▸ Exercise instructions:
Each record that follows is to be reproduced verbatim.

▸ Dataset excerpts:
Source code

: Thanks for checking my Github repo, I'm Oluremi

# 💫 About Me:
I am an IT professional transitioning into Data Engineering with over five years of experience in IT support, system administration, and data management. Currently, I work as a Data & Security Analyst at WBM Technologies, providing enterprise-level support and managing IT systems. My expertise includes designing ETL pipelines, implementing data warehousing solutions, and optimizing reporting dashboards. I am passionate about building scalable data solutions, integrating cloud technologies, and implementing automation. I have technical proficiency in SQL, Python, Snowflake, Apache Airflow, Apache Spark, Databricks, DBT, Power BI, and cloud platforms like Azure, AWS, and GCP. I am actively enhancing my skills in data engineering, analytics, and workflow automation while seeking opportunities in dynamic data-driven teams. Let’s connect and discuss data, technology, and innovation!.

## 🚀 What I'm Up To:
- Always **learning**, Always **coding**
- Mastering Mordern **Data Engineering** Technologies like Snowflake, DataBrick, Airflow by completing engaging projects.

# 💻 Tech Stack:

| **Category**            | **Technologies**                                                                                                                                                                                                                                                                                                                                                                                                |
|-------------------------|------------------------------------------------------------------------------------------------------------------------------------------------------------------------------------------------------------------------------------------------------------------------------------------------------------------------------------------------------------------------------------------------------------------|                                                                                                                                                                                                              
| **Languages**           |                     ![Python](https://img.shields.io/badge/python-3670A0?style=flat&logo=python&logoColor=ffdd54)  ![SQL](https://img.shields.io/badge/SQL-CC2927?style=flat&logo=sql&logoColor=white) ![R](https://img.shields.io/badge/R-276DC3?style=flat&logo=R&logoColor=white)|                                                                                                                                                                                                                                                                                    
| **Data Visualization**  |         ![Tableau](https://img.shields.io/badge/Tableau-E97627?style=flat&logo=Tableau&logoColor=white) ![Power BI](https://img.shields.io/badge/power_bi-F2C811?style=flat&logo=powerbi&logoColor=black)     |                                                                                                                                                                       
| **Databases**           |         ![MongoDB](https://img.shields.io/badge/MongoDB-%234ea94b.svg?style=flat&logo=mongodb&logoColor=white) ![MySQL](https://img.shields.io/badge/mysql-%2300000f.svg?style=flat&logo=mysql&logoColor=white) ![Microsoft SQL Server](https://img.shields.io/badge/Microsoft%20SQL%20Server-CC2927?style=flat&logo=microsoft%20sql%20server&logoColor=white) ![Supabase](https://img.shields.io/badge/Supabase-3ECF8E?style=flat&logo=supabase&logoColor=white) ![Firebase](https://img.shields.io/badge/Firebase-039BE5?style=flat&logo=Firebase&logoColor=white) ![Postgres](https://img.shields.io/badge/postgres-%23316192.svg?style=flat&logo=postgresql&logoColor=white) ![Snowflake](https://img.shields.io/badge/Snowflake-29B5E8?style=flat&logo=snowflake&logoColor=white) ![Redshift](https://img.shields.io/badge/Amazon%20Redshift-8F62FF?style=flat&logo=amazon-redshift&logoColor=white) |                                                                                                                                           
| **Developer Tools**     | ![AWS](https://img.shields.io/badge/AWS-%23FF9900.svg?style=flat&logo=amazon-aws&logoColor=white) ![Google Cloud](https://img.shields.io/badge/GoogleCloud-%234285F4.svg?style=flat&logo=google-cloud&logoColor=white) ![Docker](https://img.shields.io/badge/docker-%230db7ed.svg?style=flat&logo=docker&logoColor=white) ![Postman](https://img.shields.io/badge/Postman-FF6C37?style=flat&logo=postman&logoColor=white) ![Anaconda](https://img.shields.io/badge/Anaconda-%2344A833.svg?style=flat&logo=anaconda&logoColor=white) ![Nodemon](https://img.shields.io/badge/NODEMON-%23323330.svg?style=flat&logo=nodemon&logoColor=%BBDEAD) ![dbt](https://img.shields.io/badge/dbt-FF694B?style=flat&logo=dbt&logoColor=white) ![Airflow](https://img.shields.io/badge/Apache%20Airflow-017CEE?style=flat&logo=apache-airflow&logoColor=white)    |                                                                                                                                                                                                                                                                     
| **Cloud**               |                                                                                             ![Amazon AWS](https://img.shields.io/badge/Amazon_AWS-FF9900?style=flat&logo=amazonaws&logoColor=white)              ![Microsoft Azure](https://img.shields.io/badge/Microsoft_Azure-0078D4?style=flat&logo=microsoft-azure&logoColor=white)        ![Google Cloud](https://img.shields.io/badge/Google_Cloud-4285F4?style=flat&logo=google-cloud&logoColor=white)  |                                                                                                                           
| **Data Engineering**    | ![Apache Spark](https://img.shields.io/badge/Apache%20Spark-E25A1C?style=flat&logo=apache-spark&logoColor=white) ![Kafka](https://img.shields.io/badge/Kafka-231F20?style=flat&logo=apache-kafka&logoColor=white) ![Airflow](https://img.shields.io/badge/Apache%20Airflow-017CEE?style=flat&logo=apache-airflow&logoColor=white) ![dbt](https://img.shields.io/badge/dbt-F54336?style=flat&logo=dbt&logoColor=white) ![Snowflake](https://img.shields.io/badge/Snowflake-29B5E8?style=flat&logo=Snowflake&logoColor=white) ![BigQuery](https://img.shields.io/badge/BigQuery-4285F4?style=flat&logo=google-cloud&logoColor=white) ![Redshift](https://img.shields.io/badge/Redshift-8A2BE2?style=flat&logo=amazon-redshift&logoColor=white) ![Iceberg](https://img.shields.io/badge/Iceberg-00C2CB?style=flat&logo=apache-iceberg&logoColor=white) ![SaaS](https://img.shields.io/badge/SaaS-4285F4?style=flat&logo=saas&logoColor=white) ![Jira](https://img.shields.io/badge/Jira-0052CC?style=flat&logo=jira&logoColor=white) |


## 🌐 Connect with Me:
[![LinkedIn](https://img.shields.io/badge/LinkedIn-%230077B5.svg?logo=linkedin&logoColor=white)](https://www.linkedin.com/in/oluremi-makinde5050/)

▸ Task answer:
Source code

: Thanks for checking my Github repo, I'm Oluremi

# 💫 About Me:
I am an IT professional transitioning into Data Engineering with over five years of experience in IT support, system administration, and data management. Currently, I work as a Data & Security Analyst at WBM Technologies, providing enterprise-level support and managing IT systems. My expertise includes designing ETL pipelines, implementing data warehousing solutions, and optimizing reporting dashboards. I am passionate about building scalable data solutions, integrating cloud technologies, and implementing automation. I have technical proficiency in SQL, Python, Snowflake, Apache Airflow, Apache Spark, Databricks, DBT, Power BI, and cloud platforms like Azure, AWS, and GCP. I am actively enhancing my skills in data engineering, analytics, and workflow automation while seeking opportunities in dynamic data-driven teams. Let’s connect and discuss data, technology, and innovation!.

## 🚀 What I'm Up To:
- Always **learning**, Always **coding**
- Mastering Mordern **Data Engineering** Technologies like Snowflake, DataBrick, Airflow by completing engaging projects.

# 💻 Tech Stack:

| **Category**            | **Technologies**                                                                                                                                                                                                                                                                                                                                                                                                |
|-------------------------|------------------------------------------------------------------------------------------------------------------------------------------------------------------------------------------------------------------------------------------------------------------------------------------------------------------------------------------------------------------------------------------------------------------|                                                                                                                                                                                                              
| **Languages**           |                     ![Python](https://img.shields.io/badge/python-3670A0?style=flat&logo=python&logoColor=ffdd54)  ![SQL](https://img.shields.io/badge/SQL-CC2927?style=flat&logo=sql&logoColor=white) ![R](https://img.shields.io/badge/R-276DC3?style=flat&logo=R&logoColor=white)|                                                                                                                                                                                                                                                                                    
| **Data Visualization**  |         ![Tableau](https://img.shields.io/badge/Tableau-E97627?style=flat&logo=Tableau&logoColor=white) ![Power BI](https://img.shields.io/badge/power_bi-F2C811?style=flat&logo=powerbi&logoColor=black)     |                                                                                                                                                                       
| **Databases**           |         ![MongoDB](https://img.shields.io/badge/MongoDB-%234ea94b.svg?style=flat&logo=mongodb&logoColor=white) ![MySQL](https://img.shields.io/badge/mysql-%2300000f.svg?style=flat&logo=mysql&logoColor=white) ![Microsoft SQL Server](https://img.shields.io/badge/Microsoft%20SQL%20Server-CC2927?style=flat&logo=microsoft%20sql%20server&logoColor=white) ![Supabase](https://img.shields.io/badge/Supabase-3ECF8E?style=flat&logo=supabase&logoColor=white) ![Firebase](https://img.shields.io/badge/Firebase-039BE5?style=flat&logo=Firebase&logoColor=white) ![Postgres](https://img.shields.io/badge/postgres-%23316192.svg?style=flat&logo=postgresql&logoColor=white) ![Snowflake](https://img.shields.io/badge/Snowflake-29B5E8?style=flat&logo=snowflake&logoColor=white) ![Redshift](https://img.shields.io/badge/Amazon%20Redshift-8F62FF?style=flat&logo=amazon-redshift&logoColor=white) |                                                                                                                                           
| **Developer Tools**     | ![AWS](https://img.shields.io/badge/AWS-%23FF9900.svg?style=flat&logo=amazon-aws&logoColor=white) ![Google Cloud](https://img.shields.io/badge/GoogleCloud-%234285F4.svg?style=flat&logo=google-cloud&logoColor=white) ![Docker](https://img.shields.io/badge/docker-%230db7ed.svg?style=flat&logo=docker&logoColor=white) ![Postman](https://img.shields.io/badge/Postman-FF6C37?style=flat&logo=postman&logoColor=white) ![Anaconda](https://img.shields.io/badge/Anaconda-%2344A833.svg?style=flat&logo=anaconda&logoColor=white) ![Nodemon](https://img.shields.io/badge/NODEMON-%23323330.svg?style=flat&logo=nodemon&logoColor=%BBDEAD) ![dbt](https://img.shields.io/badge/dbt-FF694B?style=flat&logo=dbt&logoColor=white) ![Airflow](https://img.shields.io/badge/Apache%20Airflow-017CEE?style=flat&logo=apache-airflow&logoColor=white)    |                                                                                                                                                                                                                                                                     
| **Cloud**               |                                                                                             ![Amazon AWS](https://img.shields.io/badge/Amazon_AWS-FF9900?style=flat&logo=amazonaws&logoColor=white)              ![Microsoft Azure](https://img.shields.io/badge/Microsoft_Azure-0078D4?style=flat&logo=microsoft-azure&logoColor=white)        ![Google Cloud](https://img.shields.io/badge/Google_Cloud-4285F4?style=flat&logo=google-cloud&logoColor=white)  |                                                                                                                           
| **Data Engineering**    | ![Apache Spark](https://img.shields.io/badge/Apache%20Spark-E25A1C?style=flat&logo=apache-spark&logoColor=white) ![Kafka](https://img.shields.io/badge/Kafka-231F20?style=flat&logo=apache-kafka&logoColor=white) ![Airflow](https://img.shields.io/badge/Apache%20Airflow-017CEE?style=flat&logo=apache-airflow&logoColor=white) ![dbt](https://img.shields.io/badge/dbt-F54336?style=flat&logo=dbt&logoColor=white) ![Snowflake](https://img.shields.io/badge/Snowflake-29B5E8?style=flat&logo=Snowflake&logoColor=white) ![BigQuery](https://img.shields.io/badge/BigQuery-4285F4?style=flat&logo=google-cloud&logoColor=white) ![Redshift](https://img.shields.io/badge/Redshift-8A2BE2?style=flat&logo=amazon-redshift&logoColor=white) ![Iceberg](https://img.shields.io/badge/Iceberg-00C2CB?style=flat&logo=apache-iceberg&logoColor=white) ![SaaS](https://img.shields.io/badge/SaaS-4285F4?style=flat&logo=saas&logoColor=white) ![Jira](https://img.shields.io/badge/Jira-0052CC?style=flat&logo=jira&logoColor=white) |


## 🌐 Connect with Me:
[![LinkedIn](https://img.shields.io/badge/LinkedIn-%230077B5.svg?logo=linkedin&logoColor=white)](https://www.linkedin.com/in/oluremi-makinde5050/)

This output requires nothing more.